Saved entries
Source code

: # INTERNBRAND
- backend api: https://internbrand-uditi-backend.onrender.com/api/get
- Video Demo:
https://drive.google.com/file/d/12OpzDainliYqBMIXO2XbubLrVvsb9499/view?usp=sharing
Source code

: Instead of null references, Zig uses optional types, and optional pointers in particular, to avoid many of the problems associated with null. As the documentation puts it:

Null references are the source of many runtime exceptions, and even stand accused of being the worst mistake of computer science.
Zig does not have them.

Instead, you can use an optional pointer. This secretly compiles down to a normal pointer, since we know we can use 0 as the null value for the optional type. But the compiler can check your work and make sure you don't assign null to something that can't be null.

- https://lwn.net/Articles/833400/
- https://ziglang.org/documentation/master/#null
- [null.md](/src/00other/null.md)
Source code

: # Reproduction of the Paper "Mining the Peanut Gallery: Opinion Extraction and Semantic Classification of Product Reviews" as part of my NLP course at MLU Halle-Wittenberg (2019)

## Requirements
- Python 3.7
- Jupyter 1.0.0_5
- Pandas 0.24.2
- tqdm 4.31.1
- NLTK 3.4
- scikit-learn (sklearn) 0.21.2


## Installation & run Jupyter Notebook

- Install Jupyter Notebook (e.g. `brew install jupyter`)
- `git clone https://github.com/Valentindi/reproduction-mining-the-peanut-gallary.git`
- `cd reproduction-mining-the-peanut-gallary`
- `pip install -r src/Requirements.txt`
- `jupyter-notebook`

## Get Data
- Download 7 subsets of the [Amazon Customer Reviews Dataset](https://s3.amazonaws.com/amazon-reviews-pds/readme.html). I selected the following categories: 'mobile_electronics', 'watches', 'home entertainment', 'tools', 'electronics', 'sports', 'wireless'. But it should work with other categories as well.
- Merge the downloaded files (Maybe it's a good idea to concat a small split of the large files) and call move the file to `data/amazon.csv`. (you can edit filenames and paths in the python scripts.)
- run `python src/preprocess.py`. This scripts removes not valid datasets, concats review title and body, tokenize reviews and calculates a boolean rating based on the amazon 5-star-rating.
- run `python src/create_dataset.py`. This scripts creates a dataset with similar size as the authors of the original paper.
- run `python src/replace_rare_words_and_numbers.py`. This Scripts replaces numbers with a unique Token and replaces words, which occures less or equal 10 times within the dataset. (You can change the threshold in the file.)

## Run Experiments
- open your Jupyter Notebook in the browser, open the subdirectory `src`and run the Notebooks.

Task:
Please return every line from the first one in the records above down to the line containing "Instead, you can", including both, exactly as written and nothing more.

The answer:
Source code

: # INTERNBRAND
- backend api: https://internbrand-uditi-backend.onrender.com/api/get
- Video Demo:
https://drive.google.com/file/d/12OpzDainliYqBMIXO2XbubLrVvsb9499/view?usp=sharing
Source code

: Instead of null references, Zig uses optional types, and optional pointers in particular, to avoid many of the problems associated with null. As the documentation puts it:

Null references are the source of many runtime exceptions, and even stand accused of being the worst mistake of computer science.
Zig does not have them.

Instead, you can use an optional pointer. This secretly compiles down to a normal pointer, since we know we can use 0 as the null value for the optional type. But the compiler can check your work and make sure you don't assign null to something that can't be null.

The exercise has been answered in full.